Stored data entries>
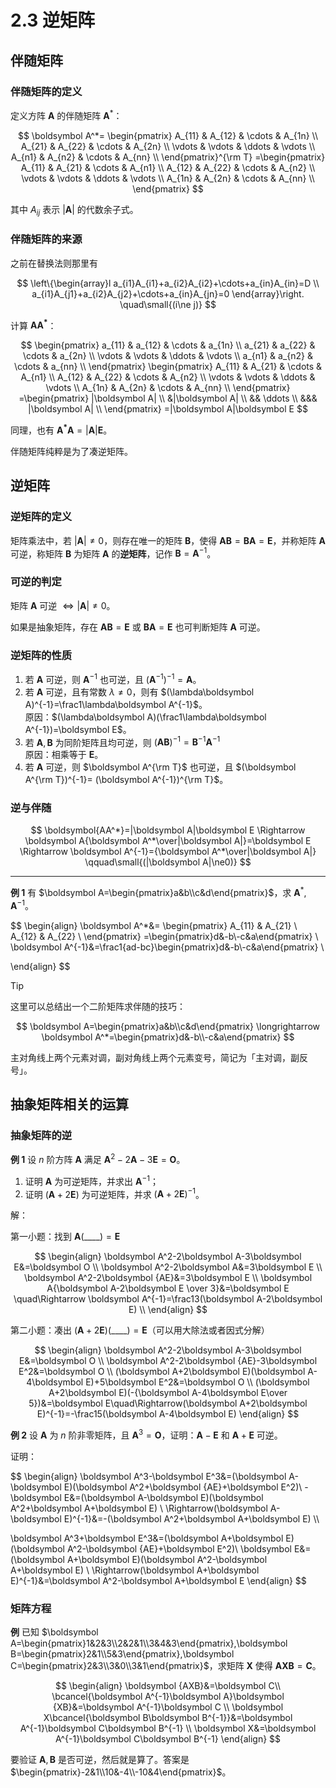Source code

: # 2.3 逆矩阵

## 伴随矩阵

### 伴随矩阵的定义

定义方阵 $\boldsymbol A$ 的伴随矩阵 $\boldsymbol A^*$：

$$
\boldsymbol A^*=
\begin{pmatrix}
  A_{11} & A_{12} & \cdots & A_{1n} \\
  A_{21} & A_{22} & \cdots & A_{2n} \\
  \vdots & \vdots & \ddots & \vdots \\
  A_{n1} & A_{n2} & \cdots & A_{nn} \\
\end{pmatrix}^{\rm T}
=\begin{pmatrix}
  A_{11} & A_{21} & \cdots & A_{n1} \\
  A_{12} & A_{22} & \cdots & A_{n2} \\
  \vdots & \vdots & \ddots & \vdots \\
  A_{1n} & A_{2n} & \cdots & A_{nn} \\
\end{pmatrix}
$$

其中 $A_{ij}$ 表示 $|\boldsymbol A|$ 的代数余子式。

### 伴随矩阵的来源

之前在替换法则那里有

$$
\left\{\begin{array}l
a_{i1}A_{i1}+a_{i2}A_{i2}+\cdots+a_{in}A_{in}=D \\
a_{i1}A_{j1}+a_{i2}A_{j2}+\cdots+a_{in}A_{jn}=0
\end{array}\right.
\quad\small{(i\ne j)}
$$

计算 $\boldsymbol{AA^*}$：

$$
\begin{pmatrix}
  a_{11} & a_{12} & \cdots & a_{1n} \\
  a_{21} & a_{22} & \cdots & a_{2n} \\
  \vdots & \vdots & \ddots & \vdots \\
  a_{n1} & a_{n2} & \cdots & a_{nn} \\
\end{pmatrix}
\begin{pmatrix}
  A_{11} & A_{21} & \cdots & A_{n1} \\
  A_{12} & A_{22} & \cdots & A_{n2} \\
  \vdots & \vdots & \ddots & \vdots \\
  A_{1n} & A_{2n} & \cdots & A_{nn} \\
\end{pmatrix}
=\begin{pmatrix}
  |\boldsymbol A| \\
  &|\boldsymbol A| \\
  && \ddots \\
  &&& |\boldsymbol A| \\
\end{pmatrix}
=|\boldsymbol A|\boldsymbol E
$$

同理，也有 $\boldsymbol{A^*A}=|\boldsymbol A|\boldsymbol E$。

伴随矩阵纯粹是为了凑逆矩阵。

## 逆矩阵

### 逆矩阵的定义

矩阵乘法中，若 $|\boldsymbol A|\ne0$，则存在唯一的矩阵 $\boldsymbol B$，使得 $\boldsymbol{AB}=\boldsymbol{BA}=\boldsymbol E$，并称矩阵 $\boldsymbol A$ 可逆，称矩阵 $\boldsymbol B$ 为矩阵 $\boldsymbol A$ 的**逆矩阵**，记作 $\boldsymbol B=\boldsymbol A^{-1}$。

### 可逆的判定

矩阵 $\boldsymbol A$ 可逆 $\Longleftrightarrow |\boldsymbol A|\ne0$。

如果是抽象矩阵，存在 $\boldsymbol{AB}=\boldsymbol E$ 或 $\boldsymbol{BA}=\boldsymbol E$ 也可判断矩阵 $\boldsymbol A$ 可逆。

### 逆矩阵的性质

1. 若 $\boldsymbol A$ 可逆，则 $\boldsymbol A^{-1}$ 也可逆，且 $(\boldsymbol A^{-1})^{-1}= \boldsymbol A$。
2. 若 $\boldsymbol A$ 可逆，且有常数 $\lambda\ne0$，则有 $(\lambda\boldsymbol A)^{-1}=\frac1\lambda\boldsymbol A^{-1}$。<br/>原因：$(\lambda\boldsymbol A)(\frac1\lambda\boldsymbol A^{-1})=\boldsymbol E$。
3. 若 $\boldsymbol A,\boldsymbol B$ 为同阶矩阵且均可逆，则 $(\boldsymbol{AB})^{-1}=\boldsymbol B^{-1}\boldsymbol A^{-1}$<br/>原因：相乘等于 $\boldsymbol E$。
4. 若 $\boldsymbol A$ 可逆，则 $\boldsymbol A^{\rm T}$ 也可逆，且 $(\boldsymbol A^{\rm T})^{-1}= (\boldsymbol A^{-1})^{\rm T}$。

### 逆与伴随

$$
\boldsymbol{AA^*}=|\boldsymbol A|\boldsymbol E
\Rightarrow
\boldsymbol A{\boldsymbol A^*\over|\boldsymbol A|}=\boldsymbol E
\Rightarrow
\boldsymbol A^{-1}={\boldsymbol A^*\over|\boldsymbol A|}
\qquad\small{(|\boldsymbol A|\ne0)}
$$

---

**例 1** 有 $\boldsymbol A=\begin{pmatrix}a&b\\c&d\end{pmatrix}$，求 $\boldsymbol A^*,\boldsymbol A^{-1}$。

$$
\begin{align}
\boldsymbol A^*&=
\begin{pmatrix}
A_{11} & A_{21} \\
A_{12} & A_{22} \\
\end{pmatrix}
=\begin{pmatrix}d&-b\\-c&a\end{pmatrix} \\
\boldsymbol A^{-1}&=\frac1{ad-bc}\begin{pmatrix}d&-b\\-c&a\end{pmatrix} \\

\end{align}
$$

> [!tip]
>
> 这里可以总结出一个二阶矩阵求伴随的技巧：
>
> $$
> \boldsymbol A=\begin{pmatrix}a&b\\c&d\end{pmatrix}
> \longrightarrow
> \boldsymbol A^*=\begin{pmatrix}d&-b\\-c&a\end{pmatrix}
> $$
>
> 主对角线上两个元素对调，副对角线上两个元素变号，简记为「主对调，副反号」。

## 抽象矩阵相关的运算

### 抽象矩阵的逆

**例 1** 设 $n$ 阶方阵 $\boldsymbol A$ 满足 $\boldsymbol A^2-2\boldsymbol A-3\boldsymbol E=\boldsymbol O$。

1. 证明 $\boldsymbol A$ 为可逆矩阵，并求出 $\boldsymbol A^{-1}$；
2. 证明 $(\boldsymbol A+2\boldsymbol E)$ 为可逆矩阵，并求 $(\boldsymbol A+2\boldsymbol E)^{-1}$。

解：

第一小题：找到 $\boldsymbol A(\_\_\_\_)=\boldsymbol E$

$$
\begin{align}
\boldsymbol A^2-2\boldsymbol A-3\boldsymbol E&=\boldsymbol O \\
\boldsymbol A^2-2\boldsymbol A&=3\boldsymbol E \\
\boldsymbol A^2-2\boldsymbol {AE}&=3\boldsymbol E \\
\boldsymbol A{\boldsymbol A-2\boldsymbol E \over 3}&=\boldsymbol E
\quad\Rightarrow \boldsymbol A^{-1}=\frac13(\boldsymbol A-2\boldsymbol E) \\
\end{align}
$$

第二小题：凑出 $(\boldsymbol A+2\boldsymbol E)(\_\_\_\_)=\boldsymbol E$（可以用大除法或者因式分解）

$$
\begin{align}
\boldsymbol A^2-2\boldsymbol A-3\boldsymbol E&=\boldsymbol O \\
\boldsymbol A^2-2\boldsymbol {AE}-3\boldsymbol E^2&=\boldsymbol O \\
(\boldsymbol A+2\boldsymbol E)(\boldsymbol A-4\boldsymbol E)+5\boldsymbol E^2&=\boldsymbol O \\
(\boldsymbol A+2\boldsymbol E)(-{\boldsymbol A-4\boldsymbol E\over 5})&=\boldsymbol E\quad\Rightarrow(\boldsymbol A+2\boldsymbol E)^{-1}=-\frac15(\boldsymbol A-4\boldsymbol E)
\end{align}
$$

**例 2** 设 $\boldsymbol A$ 为 $n$ 阶非零矩阵，且 $\boldsymbol A^3=\boldsymbol O$，证明：$\boldsymbol A-\boldsymbol E$ 和 $\boldsymbol A+\boldsymbol E$ 可逆。

证明：

$$
\begin{align}
\boldsymbol A^3-\boldsymbol E^3&=(\boldsymbol A-\boldsymbol E)(\boldsymbol A^2+\boldsymbol {AE}+\boldsymbol E^2)\\
-\boldsymbol E&=(\boldsymbol A-\boldsymbol E)(\boldsymbol A^2+\boldsymbol A+\boldsymbol E) \\
\Rightarrow(\boldsymbol A-\boldsymbol E)^{-1}&=-(\boldsymbol A^2+\boldsymbol A+\boldsymbol E) \\\\

\boldsymbol A^3+\boldsymbol E^3&=(\boldsymbol A+\boldsymbol E)(\boldsymbol A^2-\boldsymbol {AE}+\boldsymbol E^2)\\
\boldsymbol E&=(\boldsymbol A+\boldsymbol E)(\boldsymbol A^2-\boldsymbol A+\boldsymbol E) \\
\Rightarrow(\boldsymbol A+\boldsymbol E)^{-1}&=\boldsymbol A^2-\boldsymbol A+\boldsymbol E
\end{align}
$$

### 矩阵方程

**例** 已知 $\boldsymbol A=\begin{pmatrix}1&2&3\\2&2&1\\3&4&3\end{pmatrix},\boldsymbol B=\begin{pmatrix}2&1\\5&3\end{pmatrix},\boldsymbol C=\begin{pmatrix}2&3\\3&0\\3&1\end{pmatrix}$，求矩阵 $\boldsymbol X$ 使得 $\boldsymbol {AXB}=\boldsymbol C$。

$$
\begin{align}
\boldsymbol {AXB}&=\boldsymbol C\\
\bcancel{\boldsymbol A^{-1}\boldsymbol A}\boldsymbol {XB}&=\boldsymbol A^{-1}\boldsymbol C \\
\boldsymbol X\bcancel{\boldsymbol B\boldsymbol B^{-1}}&=\boldsymbol A^{-1}\boldsymbol C\boldsymbol B^{-1} \\
\boldsymbol X&=\boldsymbol A^{-1}\boldsymbol C\boldsymbol B^{-1}
\end{align}
$$

要验证 $\boldsymbol A,\boldsymbol B$ 是否可逆，然后就是算了。答案是 $\begin{pmatrix}-2&1\\10&-4\\-10&4\end{pmatrix}$。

What is required>
Count up the lines in the entries that hold "为可逆矩阵", and respond with that count and no other text.

Problem solution>
2